Extracted records
====
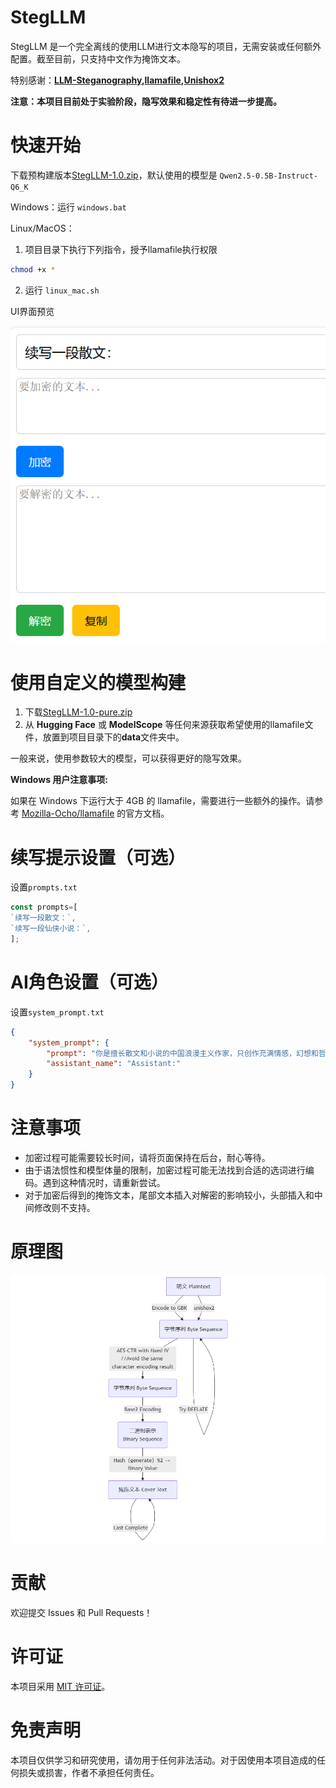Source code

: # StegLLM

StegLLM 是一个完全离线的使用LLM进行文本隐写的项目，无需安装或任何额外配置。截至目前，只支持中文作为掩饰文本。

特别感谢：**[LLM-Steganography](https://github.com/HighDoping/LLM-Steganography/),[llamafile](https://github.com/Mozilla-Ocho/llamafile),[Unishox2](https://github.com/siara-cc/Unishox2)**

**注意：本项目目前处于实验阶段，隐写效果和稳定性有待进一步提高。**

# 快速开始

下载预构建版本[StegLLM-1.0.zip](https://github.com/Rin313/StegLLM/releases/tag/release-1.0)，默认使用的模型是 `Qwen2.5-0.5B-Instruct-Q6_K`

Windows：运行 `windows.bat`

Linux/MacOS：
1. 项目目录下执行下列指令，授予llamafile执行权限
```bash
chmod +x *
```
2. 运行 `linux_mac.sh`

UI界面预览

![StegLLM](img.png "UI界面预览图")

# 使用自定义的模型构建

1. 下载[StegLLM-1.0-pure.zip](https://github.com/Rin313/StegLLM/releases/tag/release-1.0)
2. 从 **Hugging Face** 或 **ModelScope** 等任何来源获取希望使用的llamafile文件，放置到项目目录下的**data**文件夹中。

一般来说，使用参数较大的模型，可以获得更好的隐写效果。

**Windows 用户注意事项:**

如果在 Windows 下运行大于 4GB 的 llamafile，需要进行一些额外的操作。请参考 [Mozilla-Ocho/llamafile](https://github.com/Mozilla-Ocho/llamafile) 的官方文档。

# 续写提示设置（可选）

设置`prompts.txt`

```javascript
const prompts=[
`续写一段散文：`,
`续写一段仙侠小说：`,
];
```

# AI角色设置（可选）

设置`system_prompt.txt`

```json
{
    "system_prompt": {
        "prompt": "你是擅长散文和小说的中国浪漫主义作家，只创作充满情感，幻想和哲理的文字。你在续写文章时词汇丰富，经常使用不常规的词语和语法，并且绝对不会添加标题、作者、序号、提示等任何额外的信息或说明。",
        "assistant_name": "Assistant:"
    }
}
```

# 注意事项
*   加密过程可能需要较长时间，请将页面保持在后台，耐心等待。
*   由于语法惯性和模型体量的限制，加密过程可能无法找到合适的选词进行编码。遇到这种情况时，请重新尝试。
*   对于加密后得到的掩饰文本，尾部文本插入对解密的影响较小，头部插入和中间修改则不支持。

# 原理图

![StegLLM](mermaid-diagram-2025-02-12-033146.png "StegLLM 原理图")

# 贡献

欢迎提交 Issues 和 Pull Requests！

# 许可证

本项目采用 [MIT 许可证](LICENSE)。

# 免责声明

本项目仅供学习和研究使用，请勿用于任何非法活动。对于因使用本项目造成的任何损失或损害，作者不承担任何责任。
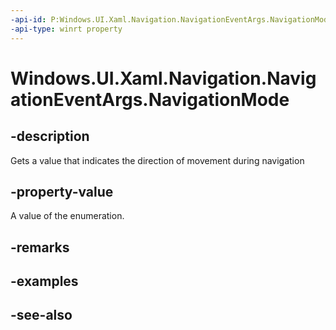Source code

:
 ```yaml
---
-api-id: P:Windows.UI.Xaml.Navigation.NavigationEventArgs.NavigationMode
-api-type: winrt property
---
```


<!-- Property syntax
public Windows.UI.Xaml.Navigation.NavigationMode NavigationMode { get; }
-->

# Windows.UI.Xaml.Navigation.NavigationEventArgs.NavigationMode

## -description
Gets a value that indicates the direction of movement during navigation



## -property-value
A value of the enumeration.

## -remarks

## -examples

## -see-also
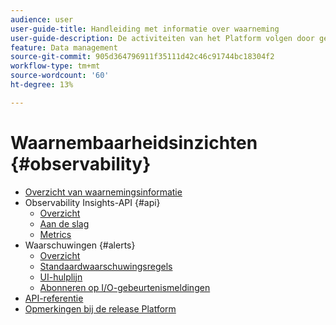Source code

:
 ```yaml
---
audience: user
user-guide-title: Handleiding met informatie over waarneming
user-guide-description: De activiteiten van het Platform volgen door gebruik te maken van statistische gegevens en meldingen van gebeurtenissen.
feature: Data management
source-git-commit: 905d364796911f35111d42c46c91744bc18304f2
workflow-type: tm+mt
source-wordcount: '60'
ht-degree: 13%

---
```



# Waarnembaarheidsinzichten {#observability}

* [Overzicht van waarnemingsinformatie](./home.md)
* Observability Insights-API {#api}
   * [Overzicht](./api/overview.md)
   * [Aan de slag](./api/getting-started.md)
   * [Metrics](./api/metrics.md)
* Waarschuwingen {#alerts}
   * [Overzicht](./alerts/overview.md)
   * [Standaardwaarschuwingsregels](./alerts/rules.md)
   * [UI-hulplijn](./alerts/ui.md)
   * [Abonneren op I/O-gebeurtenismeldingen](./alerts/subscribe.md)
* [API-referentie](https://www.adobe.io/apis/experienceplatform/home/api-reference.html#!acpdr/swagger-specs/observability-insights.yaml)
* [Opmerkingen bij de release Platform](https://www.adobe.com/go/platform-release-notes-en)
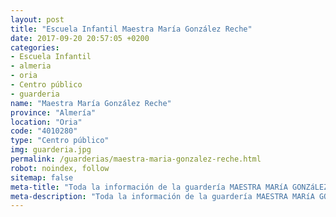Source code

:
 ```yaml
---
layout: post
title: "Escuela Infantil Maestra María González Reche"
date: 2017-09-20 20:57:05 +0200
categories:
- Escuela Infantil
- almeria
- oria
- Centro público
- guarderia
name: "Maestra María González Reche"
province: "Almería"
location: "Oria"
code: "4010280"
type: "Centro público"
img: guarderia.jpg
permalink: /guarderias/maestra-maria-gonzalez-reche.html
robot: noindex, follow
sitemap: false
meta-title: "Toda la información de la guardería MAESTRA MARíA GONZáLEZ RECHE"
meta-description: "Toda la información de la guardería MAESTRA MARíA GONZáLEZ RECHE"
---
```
====
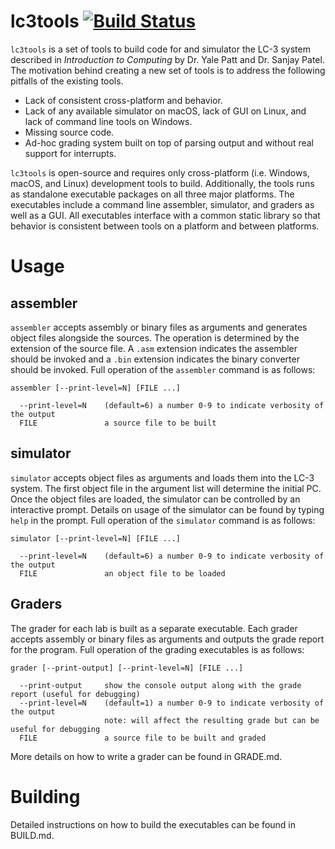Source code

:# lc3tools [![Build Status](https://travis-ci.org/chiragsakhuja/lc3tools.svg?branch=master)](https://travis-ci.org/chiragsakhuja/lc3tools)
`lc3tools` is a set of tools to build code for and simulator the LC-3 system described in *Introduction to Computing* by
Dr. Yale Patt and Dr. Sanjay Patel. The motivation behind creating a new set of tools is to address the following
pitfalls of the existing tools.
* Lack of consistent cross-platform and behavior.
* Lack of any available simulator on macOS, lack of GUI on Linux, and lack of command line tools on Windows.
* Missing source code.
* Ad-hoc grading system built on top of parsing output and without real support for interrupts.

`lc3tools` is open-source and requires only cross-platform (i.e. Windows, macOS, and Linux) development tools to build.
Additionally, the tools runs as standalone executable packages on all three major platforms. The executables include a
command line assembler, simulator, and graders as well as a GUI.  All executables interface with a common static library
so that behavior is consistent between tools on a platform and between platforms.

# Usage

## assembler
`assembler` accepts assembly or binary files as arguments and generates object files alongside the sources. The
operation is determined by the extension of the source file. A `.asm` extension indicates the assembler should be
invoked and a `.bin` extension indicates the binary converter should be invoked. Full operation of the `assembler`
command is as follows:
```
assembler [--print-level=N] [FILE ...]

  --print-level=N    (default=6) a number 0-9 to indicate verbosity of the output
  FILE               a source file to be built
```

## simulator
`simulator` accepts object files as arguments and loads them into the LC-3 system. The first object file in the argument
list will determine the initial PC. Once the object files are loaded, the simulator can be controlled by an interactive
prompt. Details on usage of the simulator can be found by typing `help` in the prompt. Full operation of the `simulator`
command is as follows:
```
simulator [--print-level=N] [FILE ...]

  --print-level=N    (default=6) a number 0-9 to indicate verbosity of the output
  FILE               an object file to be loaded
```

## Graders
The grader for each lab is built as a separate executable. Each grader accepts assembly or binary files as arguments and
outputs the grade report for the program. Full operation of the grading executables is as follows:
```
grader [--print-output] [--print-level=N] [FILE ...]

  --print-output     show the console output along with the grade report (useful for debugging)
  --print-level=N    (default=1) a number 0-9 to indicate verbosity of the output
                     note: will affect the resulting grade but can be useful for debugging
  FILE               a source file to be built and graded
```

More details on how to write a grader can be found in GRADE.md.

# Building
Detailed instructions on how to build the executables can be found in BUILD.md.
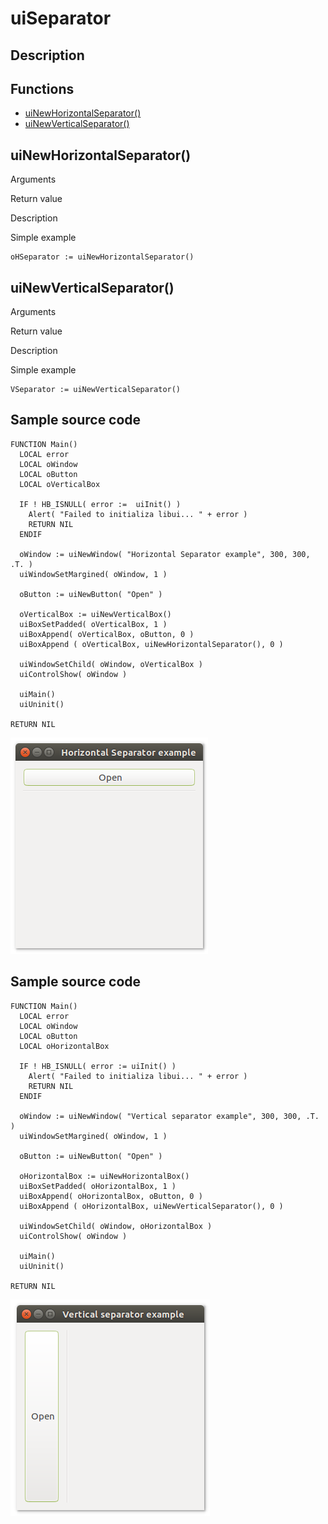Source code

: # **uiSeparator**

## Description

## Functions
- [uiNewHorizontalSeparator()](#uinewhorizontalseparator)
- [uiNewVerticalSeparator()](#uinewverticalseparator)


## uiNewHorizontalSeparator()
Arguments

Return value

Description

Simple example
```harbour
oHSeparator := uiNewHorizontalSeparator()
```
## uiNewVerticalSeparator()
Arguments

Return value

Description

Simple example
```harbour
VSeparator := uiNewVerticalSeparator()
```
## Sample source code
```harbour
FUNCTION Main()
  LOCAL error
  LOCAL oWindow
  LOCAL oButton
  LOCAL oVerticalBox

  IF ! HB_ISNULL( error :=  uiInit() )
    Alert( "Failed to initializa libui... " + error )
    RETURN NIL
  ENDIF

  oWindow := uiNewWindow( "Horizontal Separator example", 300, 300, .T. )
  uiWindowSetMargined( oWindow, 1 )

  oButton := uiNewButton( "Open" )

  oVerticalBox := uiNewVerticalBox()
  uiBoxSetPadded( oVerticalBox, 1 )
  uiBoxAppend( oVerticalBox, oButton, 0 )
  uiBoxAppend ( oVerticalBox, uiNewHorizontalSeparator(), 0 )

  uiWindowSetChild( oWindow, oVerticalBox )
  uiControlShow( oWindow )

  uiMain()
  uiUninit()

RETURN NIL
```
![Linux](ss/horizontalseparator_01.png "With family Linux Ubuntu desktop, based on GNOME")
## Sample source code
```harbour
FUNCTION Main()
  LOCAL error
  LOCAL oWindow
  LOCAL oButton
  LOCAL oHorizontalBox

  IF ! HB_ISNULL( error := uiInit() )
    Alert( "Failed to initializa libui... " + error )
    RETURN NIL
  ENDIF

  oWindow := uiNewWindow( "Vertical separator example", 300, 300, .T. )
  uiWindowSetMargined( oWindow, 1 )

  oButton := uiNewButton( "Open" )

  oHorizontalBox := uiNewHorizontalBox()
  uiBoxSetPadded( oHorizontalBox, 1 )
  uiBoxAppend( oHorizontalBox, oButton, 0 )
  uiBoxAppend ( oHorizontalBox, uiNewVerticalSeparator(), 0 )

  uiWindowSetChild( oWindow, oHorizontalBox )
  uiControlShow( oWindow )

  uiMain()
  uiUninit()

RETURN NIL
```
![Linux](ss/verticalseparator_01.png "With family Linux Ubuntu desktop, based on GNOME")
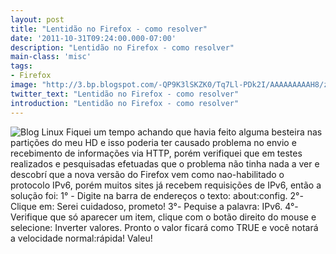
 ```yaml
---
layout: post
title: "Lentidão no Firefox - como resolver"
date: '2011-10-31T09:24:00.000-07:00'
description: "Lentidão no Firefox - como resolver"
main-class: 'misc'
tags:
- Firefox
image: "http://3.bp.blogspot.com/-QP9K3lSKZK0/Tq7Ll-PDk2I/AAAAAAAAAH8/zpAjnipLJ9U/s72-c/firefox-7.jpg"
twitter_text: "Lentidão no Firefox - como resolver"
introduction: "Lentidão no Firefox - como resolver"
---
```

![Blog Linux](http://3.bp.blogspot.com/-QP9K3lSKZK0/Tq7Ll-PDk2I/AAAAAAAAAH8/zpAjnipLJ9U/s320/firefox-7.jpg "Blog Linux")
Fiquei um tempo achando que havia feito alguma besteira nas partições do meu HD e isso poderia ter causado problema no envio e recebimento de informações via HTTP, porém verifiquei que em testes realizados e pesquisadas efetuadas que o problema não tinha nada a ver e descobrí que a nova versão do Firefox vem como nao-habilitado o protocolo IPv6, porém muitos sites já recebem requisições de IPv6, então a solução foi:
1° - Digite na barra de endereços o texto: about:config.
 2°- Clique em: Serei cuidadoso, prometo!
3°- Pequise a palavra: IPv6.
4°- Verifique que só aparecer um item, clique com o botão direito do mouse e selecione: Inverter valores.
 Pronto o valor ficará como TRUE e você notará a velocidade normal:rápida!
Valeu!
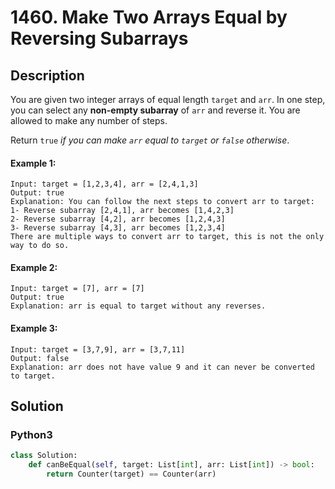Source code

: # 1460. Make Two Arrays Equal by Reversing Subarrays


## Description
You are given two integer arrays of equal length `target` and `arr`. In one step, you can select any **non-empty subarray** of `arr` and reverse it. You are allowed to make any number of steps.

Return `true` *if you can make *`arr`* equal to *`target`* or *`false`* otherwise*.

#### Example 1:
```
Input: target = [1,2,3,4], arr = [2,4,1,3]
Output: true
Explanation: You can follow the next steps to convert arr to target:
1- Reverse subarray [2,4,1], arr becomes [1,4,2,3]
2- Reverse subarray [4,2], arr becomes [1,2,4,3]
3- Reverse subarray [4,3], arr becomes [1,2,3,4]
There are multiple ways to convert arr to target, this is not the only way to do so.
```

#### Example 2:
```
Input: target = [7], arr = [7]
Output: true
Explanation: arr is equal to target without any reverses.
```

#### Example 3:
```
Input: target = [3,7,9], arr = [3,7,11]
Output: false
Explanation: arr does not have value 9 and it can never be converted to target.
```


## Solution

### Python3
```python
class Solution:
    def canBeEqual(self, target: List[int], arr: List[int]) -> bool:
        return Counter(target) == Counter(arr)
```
====
Isolate the lines above that contain the word "oHorizontalBox" and copy them.

Your solution:
  LOCAL oHorizontalBox
  oHorizontalBox := uiNewHorizontalBox()
  uiBoxSetPadded( oHorizontalBox, 1 )
  uiBoxAppend( oHorizontalBox, oButton, 0 )
  uiBoxAppend ( oHorizontalBox, uiNewVerticalSeparator(), 0 )
  uiWindowSetChild( oWindow, oHorizontalBox )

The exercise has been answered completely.